- Data extracts
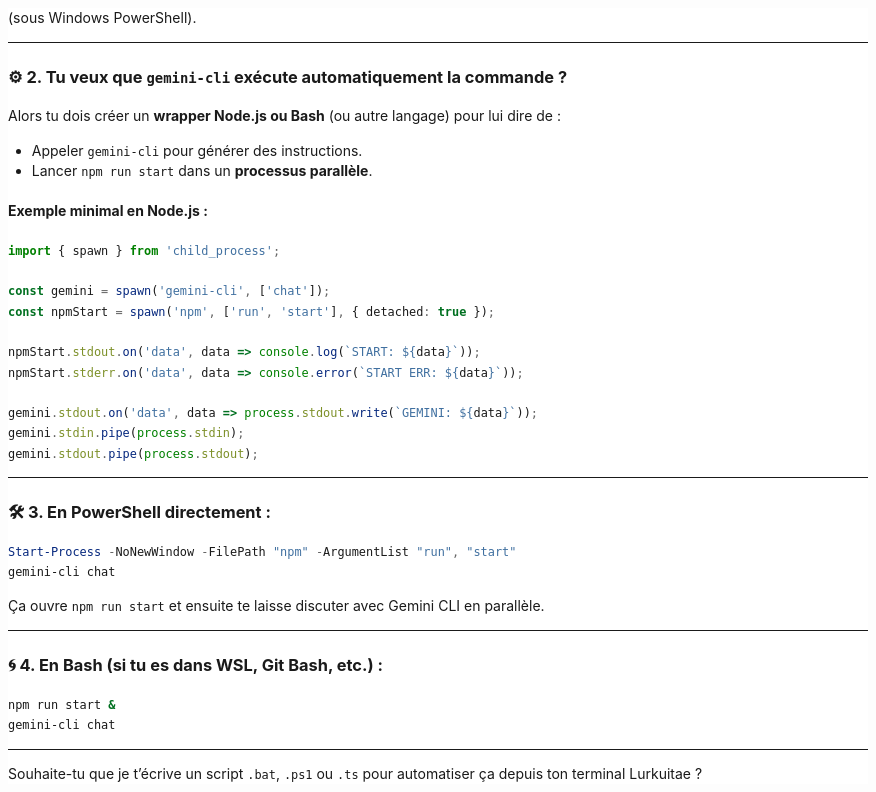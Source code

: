 (sous Windows PowerShell).

---

### ⚙️ 2. **Tu veux que `gemini-cli` exécute automatiquement la commande ?**

Alors tu dois créer un **wrapper Node.js ou Bash** (ou autre langage) pour lui dire de :

- Appeler `gemini-cli` pour générer des instructions.
- Lancer `npm run start` dans un **processus parallèle**.

#### Exemple minimal en Node.js :

```ts
import { spawn } from 'child_process';

const gemini = spawn('gemini-cli', ['chat']);
const npmStart = spawn('npm', ['run', 'start'], { detached: true });

npmStart.stdout.on('data', data => console.log(`START: ${data}`));
npmStart.stderr.on('data', data => console.error(`START ERR: ${data}`));

gemini.stdout.on('data', data => process.stdout.write(`GEMINI: ${data}`));
gemini.stdin.pipe(process.stdin);
gemini.stdout.pipe(process.stdout);
```

---

### 🛠️ 3. **En PowerShell directement :**

```powershell
Start-Process -NoNewWindow -FilePath "npm" -ArgumentList "run", "start"
gemini-cli chat
```

Ça ouvre `npm run start` et ensuite te laisse discuter avec Gemini CLI en parallèle.

---

### 🌀 4. **En Bash (si tu es dans WSL, Git Bash, etc.) :**

```bash
npm run start & 
gemini-cli chat
```

---

Souhaite-tu que je t’écrive un script `.bat`, `.ps1` ou `.ts` pour automatiser ça depuis ton terminal Lurkuitae ?
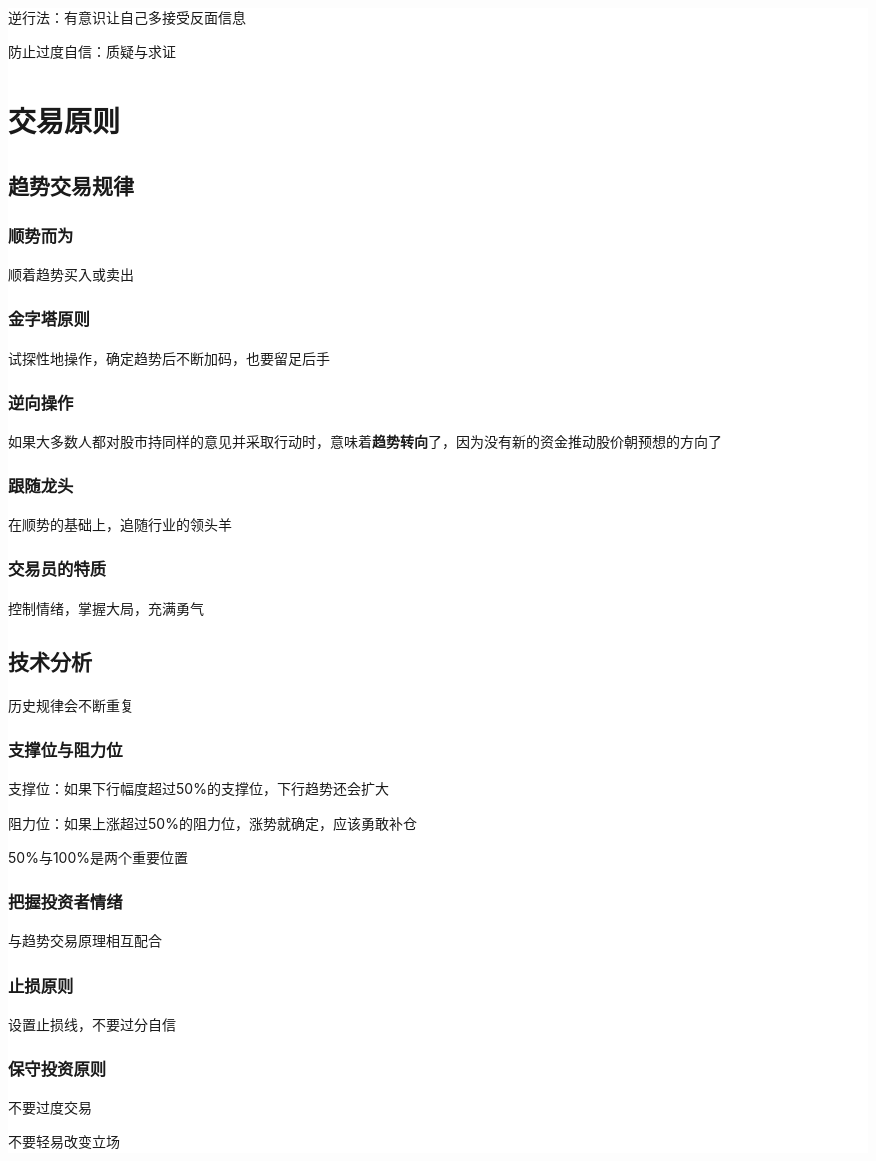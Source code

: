 逆行法：有意识让自己多接受反面信息

防止过度自信：质疑与求证

# 交易原则

## 趋势交易规律

### 顺势而为

顺着趋势买入或卖出

### 金字塔原则

试探性地操作，确定趋势后不断加码，也要留足后手

### 逆向操作

如果大多数人都对股市持同样的意见并采取行动时，意味着**趋势转向**了，因为没有新的资金推动股价朝预想的方向了

### 跟随龙头

在顺势的基础上，追随行业的领头羊

### 交易员的特质

控制情绪，掌握大局，充满勇气

## 技术分析

历史规律会不断重复

### 支撑位与阻力位

支撑位：如果下行幅度超过50%的支撑位，下行趋势还会扩大

阻力位：如果上涨超过50%的阻力位，涨势就确定，应该勇敢补仓

50%与100%是两个重要位置

### 把握投资者情绪

与趋势交易原理相互配合

### 止损原则

设置止损线，不要过分自信

### 保守投资原则

不要过度交易

不要轻易改变立场
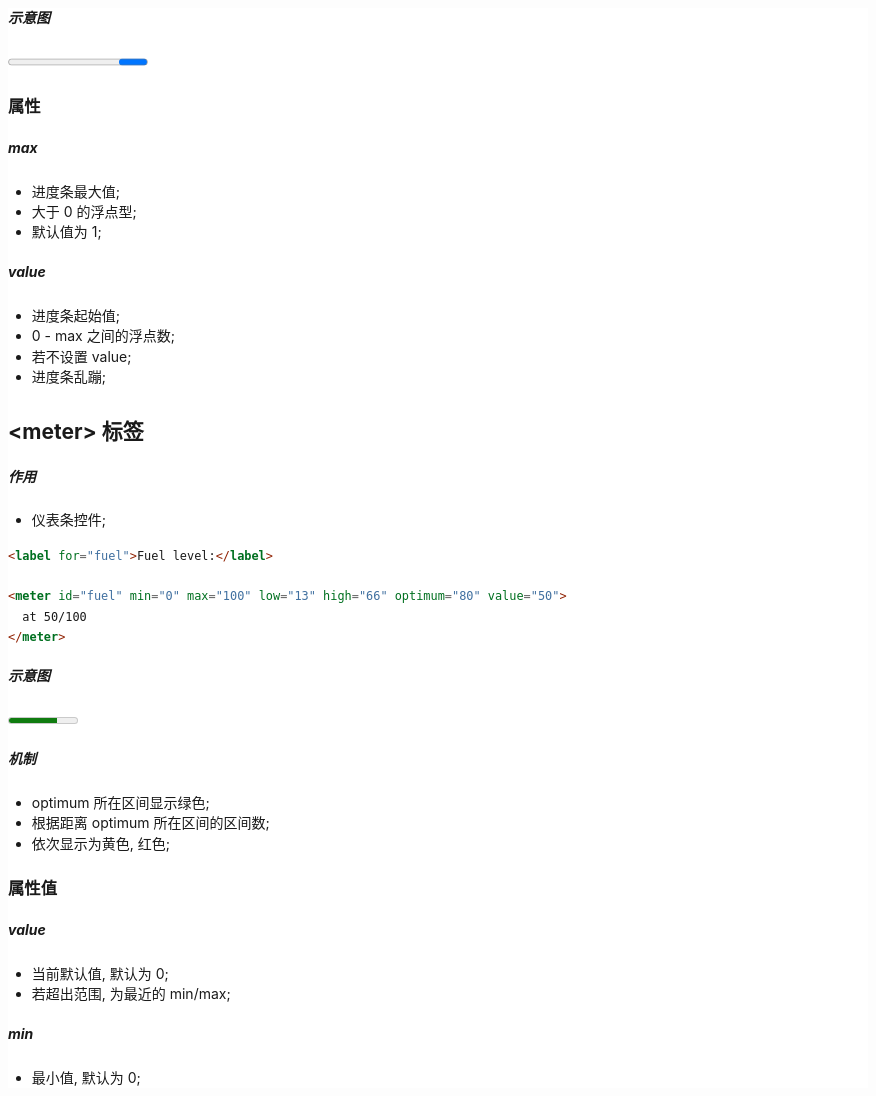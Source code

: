 ##### 示意图

<progress id="file" max="100"></progress>

### 属性

##### max

- 进度条最大值;
- 大于 0 的浮点型;
- 默认值为 1;

##### value

- 进度条起始值;
- 0 - max 之间的浮点数;
- 若不设置 value;
- 进度条乱蹦;

## \<meter\> 标签

##### 作用

- 仪表条控件;

```html
<label for="fuel">Fuel level:</label>

<meter id="fuel" min="0" max="100" low="13" high="66" optimum="80" value="50">
  at 50/100
</meter>
```

##### 示意图

<meter id="fuel" min="0" max="100" low="13" high="66" optimum="80" value="70">
  at 50/100
</meter>

##### 机制

- optimum 所在区间显示绿色;
- 根据距离 optimum 所在区间的区间数;
- 依次显示为黄色, 红色;

### 属性值

##### value

- 当前默认值, 默认为 0;
- 若超出范围, 为最近的 min/max;

##### min

- 最小值, 默认为 0;
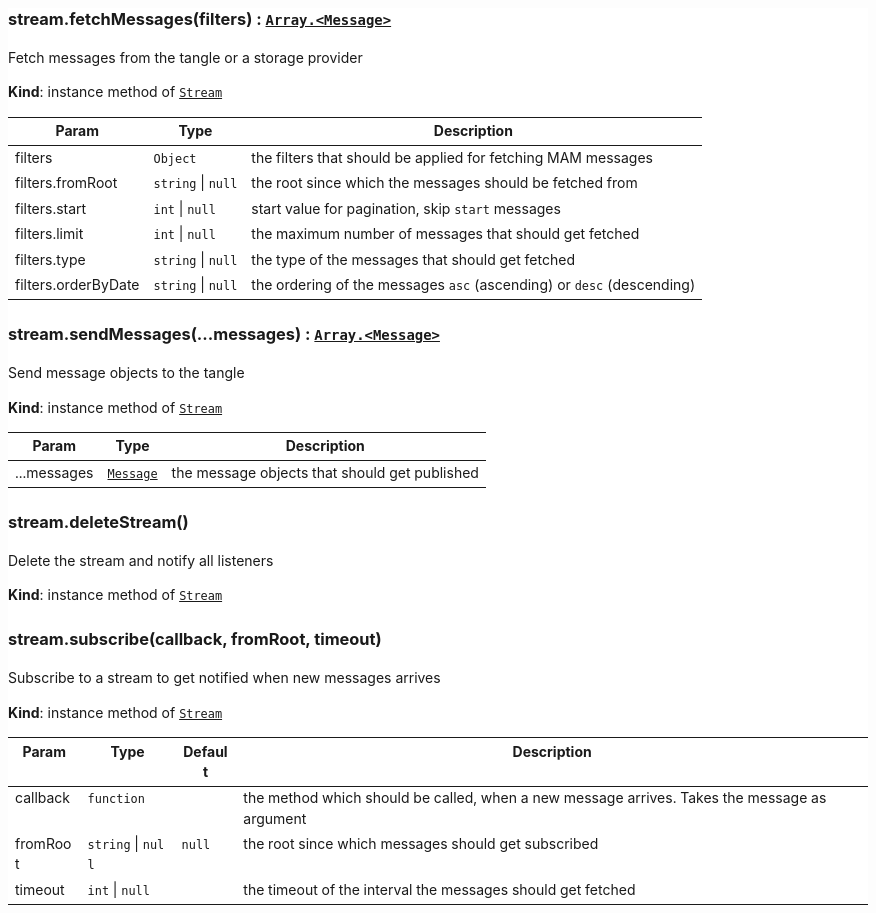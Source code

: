 ### stream.fetchMessages(filters) : [<code>Array.&lt;Message&gt;</code>](#Message)
Fetch messages from the tangle or a storage provider

**Kind**: instance method of [<code>Stream</code>](#Stream)  

| Param | Type | Description |
| --- | --- | --- |
| filters | <code>Object</code> | the filters that should be applied for fetching MAM messages |
| filters.fromRoot | <code>string</code> \| <code>null</code> | the root since which the messages should be fetched from |
| filters.start | <code>int</code> \| <code>null</code> | start value for pagination, skip `start` messages |
| filters.limit | <code>int</code> \| <code>null</code> | the maximum number of messages that should get fetched |
| filters.type | <code>string</code> \| <code>null</code> | the type of the messages that should get fetched |
| filters.orderByDate | <code>string</code> \| <code>null</code> | the ordering of the messages `asc` (ascending) or `desc` (descending) |

<a name="Stream+sendMessages"></a>

### stream.sendMessages(...messages) : [<code>Array.&lt;Message&gt;</code>](#Message)
Send message objects to the tangle

**Kind**: instance method of [<code>Stream</code>](#Stream)  

| Param | Type | Description |
| --- | --- | --- |
| ...messages | [<code>Message</code>](#Message) | the message objects that should get published |

<a name="Stream+deleteStream"></a>

### stream.deleteStream()
Delete the stream and notify all listeners

**Kind**: instance method of [<code>Stream</code>](#Stream)  
<a name="Stream+subscribe"></a>

### stream.subscribe(callback, fromRoot, timeout)
Subscribe to a stream to get notified when new messages arrives

**Kind**: instance method of [<code>Stream</code>](#Stream)  

| Param | Type | Default | Description |
| --- | --- | --- | --- |
| callback | <code>function</code> |  | the method which should be called, when a new message arrives. Takes the message as argument |
| fromRoot | <code>string</code> \| <code>null</code> | <code>null</code> | the root since which messages should get subscribed |
| timeout | <code>int</code> \| <code>null</code> | <code></code> | the timeout of the interval the messages should get fetched |

<a name="Stream.createListenerStream"></a>
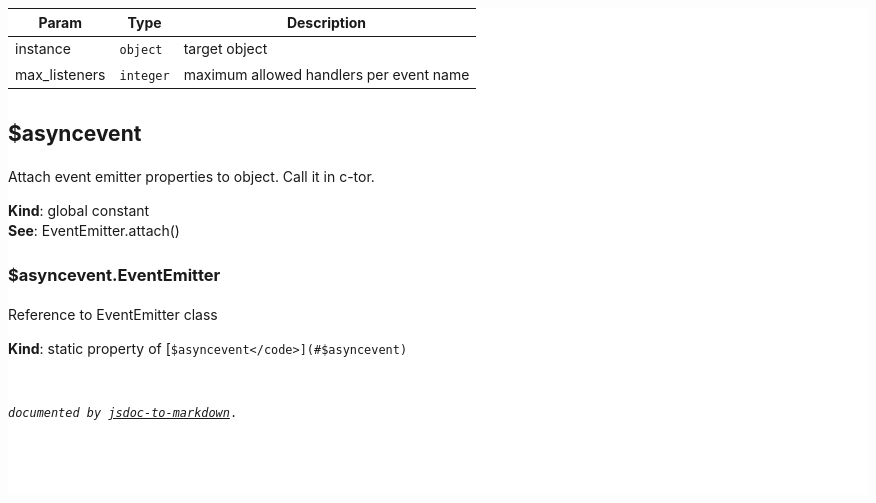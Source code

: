 | Param | Type | Description |
| --- | --- | --- |
| instance | <code>object</code> | target object |
| max_listeners | <code>integer</code> | maximum allowed handlers per event name |

<a name="$asyncevent"></a>

## $asyncevent
Attach event emitter properties to object. Call it in c-tor.

**Kind**: global constant  
**See**: EventEmitter.attach()  
<a name="$asyncevent.EventEmitter"></a>

### $asyncevent.EventEmitter
Reference to EventEmitter class

**Kind**: static property of [<code>$asyncevent</code>](#$asyncevent)  


*documented by [jsdoc-to-markdown](https://github.com/75lb/jsdoc-to-markdown)*.


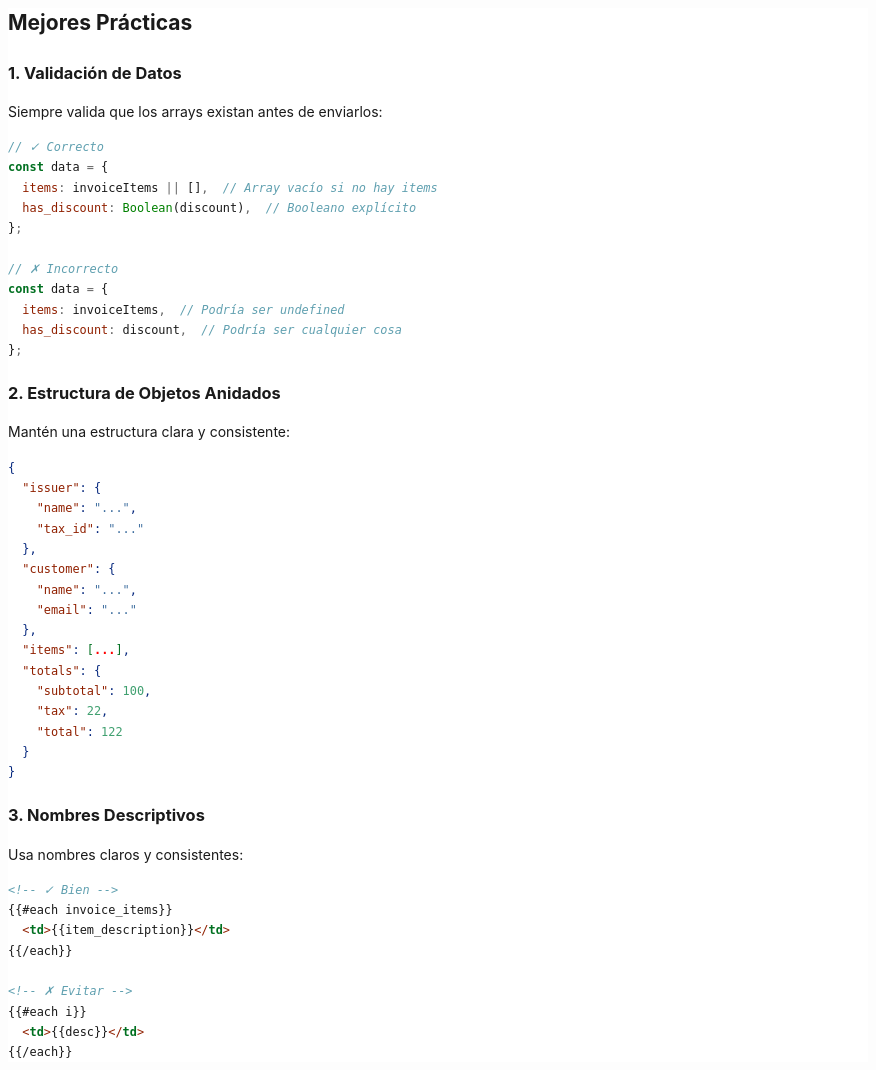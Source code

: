 ## Mejores Prácticas

### 1. Validación de Datos

Siempre valida que los arrays existan antes de enviarlos:

```javascript
// ✓ Correcto
const data = {
  items: invoiceItems || [],  // Array vacío si no hay items
  has_discount: Boolean(discount),  // Booleano explícito
};

// ✗ Incorrecto
const data = {
  items: invoiceItems,  // Podría ser undefined
  has_discount: discount,  // Podría ser cualquier cosa
};
```

### 2. Estructura de Objetos Anidados

Mantén una estructura clara y consistente:

```json
{
  "issuer": {
    "name": "...",
    "tax_id": "..."
  },
  "customer": {
    "name": "...",
    "email": "..."
  },
  "items": [...],
  "totals": {
    "subtotal": 100,
    "tax": 22,
    "total": 122
  }
}
```

### 3. Nombres Descriptivos

Usa nombres claros y consistentes:

```html
<!-- ✓ Bien -->
{{#each invoice_items}}
  <td>{{item_description}}</td>
{{/each}}

<!-- ✗ Evitar -->
{{#each i}}
  <td>{{desc}}</td>
{{/each}}
```
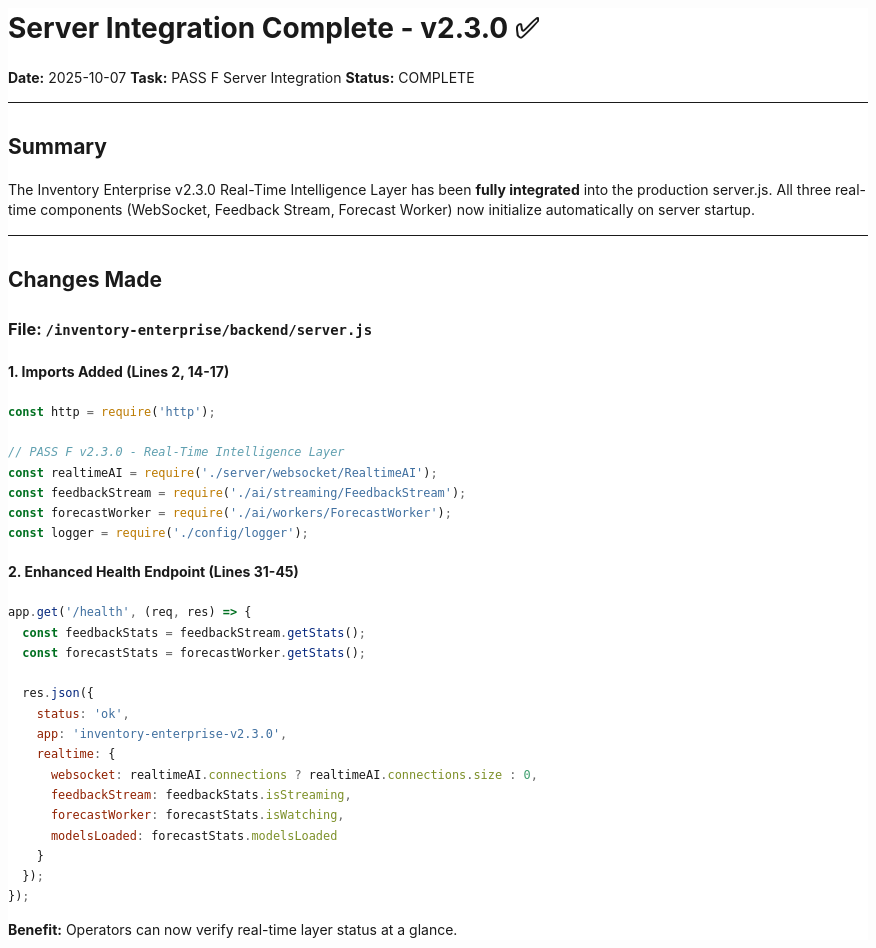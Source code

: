 # Server Integration Complete - v2.3.0 ✅

**Date:** 2025-10-07
**Task:** PASS F Server Integration
**Status:** COMPLETE

---

## Summary

The Inventory Enterprise v2.3.0 Real-Time Intelligence Layer has been **fully integrated** into the production server.js. All three real-time components (WebSocket, Feedback Stream, Forecast Worker) now initialize automatically on server startup.

---

## Changes Made

### File: `/inventory-enterprise/backend/server.js`

#### 1. **Imports Added** (Lines 2, 14-17)
```javascript
const http = require('http');

// PASS F v2.3.0 - Real-Time Intelligence Layer
const realtimeAI = require('./server/websocket/RealtimeAI');
const feedbackStream = require('./ai/streaming/FeedbackStream');
const forecastWorker = require('./ai/workers/ForecastWorker');
const logger = require('./config/logger');
```

#### 2. **Enhanced Health Endpoint** (Lines 31-45)
```javascript
app.get('/health', (req, res) => {
  const feedbackStats = feedbackStream.getStats();
  const forecastStats = forecastWorker.getStats();

  res.json({
    status: 'ok',
    app: 'inventory-enterprise-v2.3.0',
    realtime: {
      websocket: realtimeAI.connections ? realtimeAI.connections.size : 0,
      feedbackStream: feedbackStats.isStreaming,
      forecastWorker: forecastStats.isWatching,
      modelsLoaded: forecastStats.modelsLoaded
    }
  });
});
```

**Benefit:** Operators can now verify real-time layer status at a glance.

- Exercise goal
Considering each line of the material above, count those with the word "sendMessages" and give only the number.

- Your response
2